Assessment of cytogenetic damage by quantitation of micronuclei in human peripheral blood erythrocytes.

The incidence of micronuclei (Howell-Jolly bodies) in peripheral blood erythrocytes of splenectomized and nonsplenectomized humans was evaluated as an index of genotoxic exposure. Subjects with intact spleens had very low frequencies of micronucleated cells among circulating erythrocytes, even when these individuals were exposed to known clastogenic agents used in cancer therapy (no micronuclei were seen in 100,000 cells). After splenectomy, the frequency of micronuclei among erythrocytes of untreated subjects rose slowly and after 4 mo established a steady-state level of approximately 2.0/1000, a value similar to that reported for human bone marrow (Goetz et al.
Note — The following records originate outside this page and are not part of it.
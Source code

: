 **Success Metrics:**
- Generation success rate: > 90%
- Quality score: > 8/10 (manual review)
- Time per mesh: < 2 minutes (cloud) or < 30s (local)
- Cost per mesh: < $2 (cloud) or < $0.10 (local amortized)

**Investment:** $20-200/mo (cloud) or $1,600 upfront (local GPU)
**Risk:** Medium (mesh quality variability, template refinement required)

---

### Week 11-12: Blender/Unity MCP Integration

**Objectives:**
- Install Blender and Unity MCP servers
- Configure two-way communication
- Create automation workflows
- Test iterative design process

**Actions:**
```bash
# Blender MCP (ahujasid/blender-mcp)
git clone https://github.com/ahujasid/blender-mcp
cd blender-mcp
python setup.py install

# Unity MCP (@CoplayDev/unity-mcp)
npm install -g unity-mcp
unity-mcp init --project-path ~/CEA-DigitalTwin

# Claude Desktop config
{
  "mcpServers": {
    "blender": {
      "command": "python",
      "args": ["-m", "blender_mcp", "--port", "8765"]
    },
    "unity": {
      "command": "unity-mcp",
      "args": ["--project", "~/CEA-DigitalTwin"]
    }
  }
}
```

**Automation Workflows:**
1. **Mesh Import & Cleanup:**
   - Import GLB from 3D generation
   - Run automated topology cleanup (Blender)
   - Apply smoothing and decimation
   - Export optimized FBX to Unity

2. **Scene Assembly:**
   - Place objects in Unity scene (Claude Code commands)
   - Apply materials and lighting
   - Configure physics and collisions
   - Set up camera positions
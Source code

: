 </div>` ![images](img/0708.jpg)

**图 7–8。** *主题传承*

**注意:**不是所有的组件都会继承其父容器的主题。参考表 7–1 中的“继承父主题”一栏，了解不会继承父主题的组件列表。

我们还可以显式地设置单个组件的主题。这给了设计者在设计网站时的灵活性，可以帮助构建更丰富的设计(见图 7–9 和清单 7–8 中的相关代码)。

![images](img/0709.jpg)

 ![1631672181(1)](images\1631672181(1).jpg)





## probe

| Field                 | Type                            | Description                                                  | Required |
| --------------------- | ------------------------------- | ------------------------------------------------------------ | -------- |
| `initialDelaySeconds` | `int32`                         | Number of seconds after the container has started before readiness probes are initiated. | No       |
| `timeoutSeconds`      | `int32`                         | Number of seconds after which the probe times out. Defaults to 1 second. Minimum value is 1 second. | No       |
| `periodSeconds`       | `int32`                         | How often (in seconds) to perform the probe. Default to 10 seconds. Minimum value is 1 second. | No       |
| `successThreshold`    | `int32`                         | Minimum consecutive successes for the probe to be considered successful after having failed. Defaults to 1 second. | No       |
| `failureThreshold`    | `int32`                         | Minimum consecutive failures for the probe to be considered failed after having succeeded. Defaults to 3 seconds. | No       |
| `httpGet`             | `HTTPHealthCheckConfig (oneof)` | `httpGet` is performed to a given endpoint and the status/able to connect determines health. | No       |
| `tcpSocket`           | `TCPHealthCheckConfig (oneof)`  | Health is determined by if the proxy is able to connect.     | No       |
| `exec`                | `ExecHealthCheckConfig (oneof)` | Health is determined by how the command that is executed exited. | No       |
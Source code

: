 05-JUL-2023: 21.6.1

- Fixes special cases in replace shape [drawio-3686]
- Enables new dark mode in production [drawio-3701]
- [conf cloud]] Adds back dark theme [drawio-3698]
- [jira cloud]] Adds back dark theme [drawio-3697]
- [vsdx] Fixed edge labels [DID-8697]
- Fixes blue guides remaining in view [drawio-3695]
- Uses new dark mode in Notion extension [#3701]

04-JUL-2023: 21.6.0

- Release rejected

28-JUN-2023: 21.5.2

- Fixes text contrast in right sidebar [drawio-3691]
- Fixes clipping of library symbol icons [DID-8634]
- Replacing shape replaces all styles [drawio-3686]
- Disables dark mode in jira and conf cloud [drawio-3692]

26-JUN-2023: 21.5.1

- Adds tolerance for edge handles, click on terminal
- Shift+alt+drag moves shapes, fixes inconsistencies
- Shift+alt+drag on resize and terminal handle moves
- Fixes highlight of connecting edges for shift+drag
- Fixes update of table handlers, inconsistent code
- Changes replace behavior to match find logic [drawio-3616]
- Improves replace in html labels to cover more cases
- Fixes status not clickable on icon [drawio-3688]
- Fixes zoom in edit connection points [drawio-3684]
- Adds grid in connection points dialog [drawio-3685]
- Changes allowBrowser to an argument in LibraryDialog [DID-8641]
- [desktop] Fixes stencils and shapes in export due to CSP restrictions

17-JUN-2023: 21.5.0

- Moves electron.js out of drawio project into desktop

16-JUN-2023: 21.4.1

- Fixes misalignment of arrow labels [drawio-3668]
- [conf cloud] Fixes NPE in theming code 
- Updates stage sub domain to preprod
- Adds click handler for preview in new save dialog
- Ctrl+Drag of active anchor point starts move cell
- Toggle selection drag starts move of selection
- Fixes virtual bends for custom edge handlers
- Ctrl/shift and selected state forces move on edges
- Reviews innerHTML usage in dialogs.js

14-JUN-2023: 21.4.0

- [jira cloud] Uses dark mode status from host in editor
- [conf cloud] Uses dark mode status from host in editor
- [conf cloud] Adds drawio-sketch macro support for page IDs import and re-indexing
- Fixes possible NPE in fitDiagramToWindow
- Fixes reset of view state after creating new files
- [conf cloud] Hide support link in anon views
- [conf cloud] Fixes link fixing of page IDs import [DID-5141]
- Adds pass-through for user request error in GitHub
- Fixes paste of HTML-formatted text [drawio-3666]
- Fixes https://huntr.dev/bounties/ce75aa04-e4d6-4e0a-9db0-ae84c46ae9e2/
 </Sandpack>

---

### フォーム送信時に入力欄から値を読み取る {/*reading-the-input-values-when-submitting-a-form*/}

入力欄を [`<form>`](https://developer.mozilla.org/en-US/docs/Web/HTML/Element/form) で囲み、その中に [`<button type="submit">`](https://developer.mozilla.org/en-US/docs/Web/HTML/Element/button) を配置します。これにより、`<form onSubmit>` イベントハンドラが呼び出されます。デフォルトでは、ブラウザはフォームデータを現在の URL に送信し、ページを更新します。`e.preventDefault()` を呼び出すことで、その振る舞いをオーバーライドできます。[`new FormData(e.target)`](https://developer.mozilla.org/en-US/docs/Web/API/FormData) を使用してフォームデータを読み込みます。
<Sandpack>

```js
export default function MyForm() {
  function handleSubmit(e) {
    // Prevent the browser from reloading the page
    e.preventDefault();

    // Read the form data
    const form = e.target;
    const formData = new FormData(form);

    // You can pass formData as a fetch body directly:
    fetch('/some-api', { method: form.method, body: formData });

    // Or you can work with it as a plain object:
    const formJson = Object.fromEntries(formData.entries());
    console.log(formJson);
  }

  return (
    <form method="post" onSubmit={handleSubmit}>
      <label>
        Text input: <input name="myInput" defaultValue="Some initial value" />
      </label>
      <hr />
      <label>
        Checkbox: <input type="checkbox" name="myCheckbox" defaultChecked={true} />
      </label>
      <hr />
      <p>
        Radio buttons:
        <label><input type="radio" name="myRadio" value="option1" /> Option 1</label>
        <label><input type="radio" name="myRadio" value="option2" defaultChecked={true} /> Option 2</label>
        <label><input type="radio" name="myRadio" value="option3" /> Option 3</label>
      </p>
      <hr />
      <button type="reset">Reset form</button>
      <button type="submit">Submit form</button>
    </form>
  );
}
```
Relationship between experimental results in mammals and man: cytogenetic analysis of bone marrow injury induced by a single dose of cyclophosphamine. Mutat. Res., 31: 247-254, 1985; and Hogstedt et al. Micronuclei and chromosome aberrations in bone marrow cells and lymphocytes of humans exposed mainly to petroleum vapors. Hereditas, 94: 179-187, 1981. Chemotherapy increased these levels, with individual samples from patients on daily treatment often having values greater than 5 times higher than control levels. The frequency of micronucleated erythrocytes rose as the duration of clastogenic exposure increased and returned to near base-line levels approximately 4 mo after treatment was discontinued. These findings suggest that it will be possible to use analyses of circulating erythrocytes to assess genotoxic exposures among splenectomized human populations. The ease of sample preparation and scoring should make it possible to monitor individuals with greater statistical power than is feasible with conventional cytogenetic techniques.